MMLU (5-shot, generative)

Quick benchmark on 5 MMLU subjects via chat API. Not a full MMLU run — treat as a sanity check for capability preservation.

Subject	Baseline	Abliterated
Abstract Algebra	75.0%	75.0%
Anatomy	85.9%	88.1%
Astronomy	92.8%	92.8%
College Chemistry	57.0%	56.0%
College Physics	77.5%	74.5%
Overall (5 subjects)	79.5%	79.3%

The 0.2% difference is within noise. Abliteration preserved the model's reasoning capabilities.

How It Was Made

Measurement

Refusal directions were measured at full precision (BF16 weights, float32 compute) across all 60 layers using:

4,634 harmful prompts (augmented dataset covering violence, hate, cyber, fraud, drugs, self-harm, privacy, NSFW categories)
640 harmless prompts (standard harmless dataset)
SVD decomposition (k=32) to extract orthogonal refusal directions per layer
Projected orthogonalization to reduce collateral damage to non-refusal capabilities
Welford's online algorithm in float32 for numerical stability

Ablation Configuration

Layers ablated: 20 through 59 (40 of 60 layers)
Directions: Top 8 SVD directions per layer (subspace projection)
Measurement peaks: Layer 41 (secondary, quality 0.025) and Layer 58 (primary, quality 0.23)
Scale factors: Variable per layer, up to 1.35 at peaks:
- Layers 20-37: scale 0.35-0.45 (weak signal, gentle ablation)
- Layers 38-51: scale 0.4-1.35 (bell curve around peak 41)
- Layers 52-59: scale 0.6-1.35 (bell curve around peak 58)
Weight targets: o_proj and down_proj in the language model only (vision encoder untouched)
Technique: SVD subspace projection with norm preservation and projected orthogonalization
Architecture note: Gemma 4 is multimodal with a separate vision encoder.

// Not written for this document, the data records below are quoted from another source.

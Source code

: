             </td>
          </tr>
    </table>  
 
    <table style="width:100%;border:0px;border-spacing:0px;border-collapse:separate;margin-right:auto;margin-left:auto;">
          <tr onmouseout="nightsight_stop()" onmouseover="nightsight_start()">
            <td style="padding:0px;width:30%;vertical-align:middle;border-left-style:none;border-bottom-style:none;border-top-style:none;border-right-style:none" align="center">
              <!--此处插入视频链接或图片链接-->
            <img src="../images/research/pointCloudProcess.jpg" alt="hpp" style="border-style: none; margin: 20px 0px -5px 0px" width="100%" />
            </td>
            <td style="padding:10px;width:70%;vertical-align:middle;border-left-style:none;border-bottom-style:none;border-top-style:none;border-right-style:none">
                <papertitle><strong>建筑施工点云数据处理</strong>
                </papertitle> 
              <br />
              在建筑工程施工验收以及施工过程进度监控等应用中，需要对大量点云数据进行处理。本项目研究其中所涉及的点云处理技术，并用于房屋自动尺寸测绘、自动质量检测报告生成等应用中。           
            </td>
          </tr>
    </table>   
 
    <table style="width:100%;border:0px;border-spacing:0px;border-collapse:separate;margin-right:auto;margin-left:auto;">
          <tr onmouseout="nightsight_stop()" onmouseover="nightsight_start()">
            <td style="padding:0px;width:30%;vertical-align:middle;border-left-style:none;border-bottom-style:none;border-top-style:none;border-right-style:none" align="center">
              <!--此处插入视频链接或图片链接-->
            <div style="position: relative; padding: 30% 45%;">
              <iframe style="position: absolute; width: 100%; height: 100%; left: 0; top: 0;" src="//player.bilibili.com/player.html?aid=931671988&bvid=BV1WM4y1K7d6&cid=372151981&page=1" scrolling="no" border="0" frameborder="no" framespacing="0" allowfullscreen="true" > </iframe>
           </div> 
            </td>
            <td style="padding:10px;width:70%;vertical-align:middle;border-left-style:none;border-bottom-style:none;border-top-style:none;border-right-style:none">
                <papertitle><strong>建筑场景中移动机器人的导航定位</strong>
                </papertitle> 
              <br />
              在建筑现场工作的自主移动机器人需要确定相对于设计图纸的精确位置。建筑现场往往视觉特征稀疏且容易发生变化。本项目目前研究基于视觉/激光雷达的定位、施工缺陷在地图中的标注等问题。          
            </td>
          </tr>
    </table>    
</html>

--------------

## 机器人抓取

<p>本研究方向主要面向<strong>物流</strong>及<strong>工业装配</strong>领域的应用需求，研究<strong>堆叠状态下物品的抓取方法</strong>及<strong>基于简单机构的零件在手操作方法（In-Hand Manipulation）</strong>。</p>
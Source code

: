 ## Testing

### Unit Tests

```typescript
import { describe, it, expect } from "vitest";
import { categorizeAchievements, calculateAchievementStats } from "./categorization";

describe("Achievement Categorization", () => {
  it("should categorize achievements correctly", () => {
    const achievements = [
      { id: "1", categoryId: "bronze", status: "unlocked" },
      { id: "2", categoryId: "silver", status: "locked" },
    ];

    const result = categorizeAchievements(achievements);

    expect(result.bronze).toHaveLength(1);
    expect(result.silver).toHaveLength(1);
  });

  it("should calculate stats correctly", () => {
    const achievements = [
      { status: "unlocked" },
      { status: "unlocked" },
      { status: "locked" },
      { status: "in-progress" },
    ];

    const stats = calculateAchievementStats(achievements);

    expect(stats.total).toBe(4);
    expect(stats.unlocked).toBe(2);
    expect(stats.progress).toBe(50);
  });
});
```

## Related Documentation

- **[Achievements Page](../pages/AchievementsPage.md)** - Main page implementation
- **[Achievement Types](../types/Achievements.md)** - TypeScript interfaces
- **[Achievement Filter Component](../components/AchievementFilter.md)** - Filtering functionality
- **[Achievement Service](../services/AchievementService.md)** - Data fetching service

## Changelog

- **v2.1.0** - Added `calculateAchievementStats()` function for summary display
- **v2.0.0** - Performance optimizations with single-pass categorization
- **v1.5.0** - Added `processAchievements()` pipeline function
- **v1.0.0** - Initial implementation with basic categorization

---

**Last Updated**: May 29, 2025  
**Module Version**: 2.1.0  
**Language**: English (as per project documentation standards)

Only model.language_model.layers.* weights are modified; model.vision_tower.* and model.embed_vision.* are copied verbatim.

Processing Details

Ablation was performed shard-by-shard on safetensors files, modifying weights in float32 precision then saving back to bfloat16. Full-precision measurement (no quantization during measurement) was critical — 4-bit quantized measurements produced noticeably weaker abliteration.

Usage

from transformers import AutoModelForImageTextToText, AutoProcessor

model_name = "null-space/gemma-4-31b-it-abliterated"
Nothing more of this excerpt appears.